**Required action**
Would you print every entry below exactly as written, omitting the images?

**Source data**
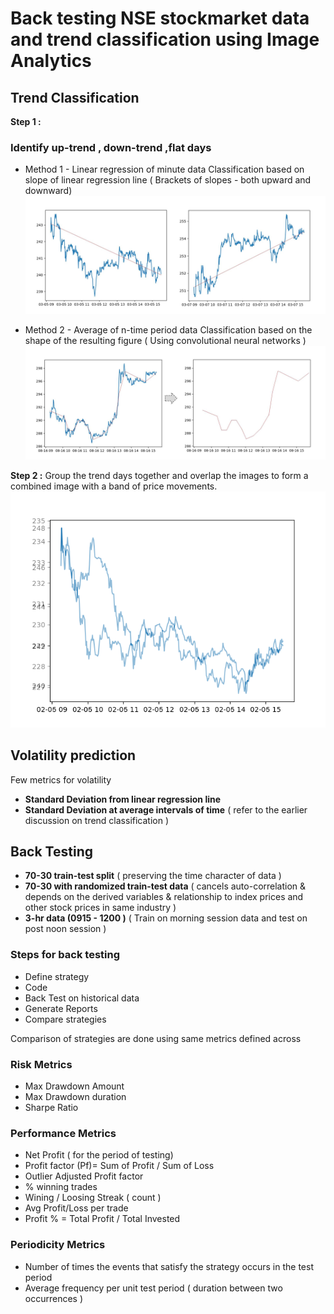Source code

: # Back testing NSE stockmarket data and trend classification using Image Analytics

## Trend Classification 

**Step 1 :** 
### Identify up-trend , down-trend ,flat days 

* Method 1 - Linear regression of minute data 
Classification based on slope of linear regression line ( Brackets of slopes - both upward and downward)
![](https://github.com/tomtillo/BackTesting/blob/master/up_trend_Down_trend.jpg)

* Method 2 - Average of n-time period data 
Classification based on the shape of the resulting figure  ( Using convolutional neural networks )
![](https://github.com/tomtillo/BackTesting/blob/master/shape_detection_CNN.jpg)


**Step 2 :** 
Group the trend days together and overlap the images to form a combined image with a band of price movements. 
![](https://github.com/tomtillo/BackTesting/blob/master/graph_overlap.png)

## Volatility prediction
Few metrics for volatility 

* **Standard Deviation from linear regression line** 
* **Standard Deviation at average intervals of time** ( refer to the earlier discussion on trend classification )

## Back Testing 
* **70-30 train-test split**   ( preserving the time character of data )
* **70-30  with randomized train-test data**  ( cancels auto-correlation & depends on the derived variables & relationship to index prices and other stock prices in same industry )
* **3-hr data (0915 - 1200 )** ( Train on morning session data and test on post noon session )
### Steps for back testing 
* Define strategy
* Code
* Back Test on historical data
* Generate Reports
* Compare strategies

Comparison of strategies are done using same metrics defined across 
### Risk Metrics
* Max Drawdown  Amount
* Max Drawdown duration
* Sharpe Ratio

### Performance Metrics
* Net Profit (  for the period of testing)
* Profit factor (Pf)= Sum of Profit / Sum of Loss
* Outlier Adjusted Profit factor
* % winning trades 
* Wining / Loosing Streak  ( count )
* Avg Profit/Loss per trade 
* Profit %   = Total Profit / Total Invested

### Periodicity Metrics
* Number of times the events that satisfy the strategy occurs in the test period
* Average frequency per unit test period ( duration between two occurrences )




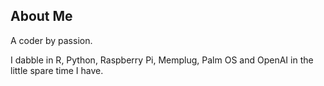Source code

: ## About Me

A coder by passion.

I dabble in R, Python, Raspberry Pi, Memplug, Palm OS and OpenAI in the little spare time I have.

**Answer to the exercise**
Source code

: # Back testing NSE stockmarket data and trend classification using Image Analytics

## Trend Classification 

**Step 1 :** 
### Identify up-trend , down-trend ,flat days 

* Method 1 - Linear regression of minute data 
Classification based on slope of linear regression line ( Brackets of slopes - both upward and downward)
![](https://github.com/tomtillo/BackTesting/blob/master/up_trend_Down_trend.jpg)

* Method 2 - Average of n-time period data 
Classification based on the shape of the resulting figure  ( Using convolutional neural networks )
![](https://github.com/tomtillo/BackTesting/blob/master/shape_detection_CNN.jpg)


**Step 2 :** 
Group the trend days together and overlap the images to form a combined image with a band of price movements. 
![](https://github.com/tomtillo/BackTesting/blob/master/graph_overlap.png)

## Volatility prediction
Few metrics for volatility 

* **Standard Deviation from linear regression line** 
* **Standard Deviation at average intervals of time** ( refer to the earlier discussion on trend classification )

## Back Testing 
* **70-30 train-test split**   ( preserving the time character of data )
* **70-30  with randomized train-test data**  ( cancels auto-correlation & depends on the derived variables & relationship to index prices and other stock prices in same industry )
* **3-hr data (0915 - 1200 )** ( Train on morning session data and test on post noon session )
### Steps for back testing 
* Define strategy
* Code
* Back Test on historical data
* Generate Reports
* Compare strategies

Comparison of strategies are done using same metrics defined across 
### Risk Metrics
* Max Drawdown  Amount
* Max Drawdown duration
* Sharpe Ratio

### Performance Metrics
* Net Profit (  for the period of testing)
* Profit factor (Pf)= Sum of Profit / Sum of Loss
* Outlier Adjusted Profit factor
* % winning trades 
* Wining / Loosing Streak  ( count )
* Avg Profit/Loss per trade 
* Profit %   = Total Profit / Total Invested

### Periodicity Metrics
* Number of times the events that satisfy the strategy occurs in the test period
* Average frequency per unit test period ( duration between two occurrences )




Source code

: ## About Me

A coder by passion.

I dabble in R, Python, Raspberry Pi, Memplug, Palm OS and OpenAI in the little spare time I have.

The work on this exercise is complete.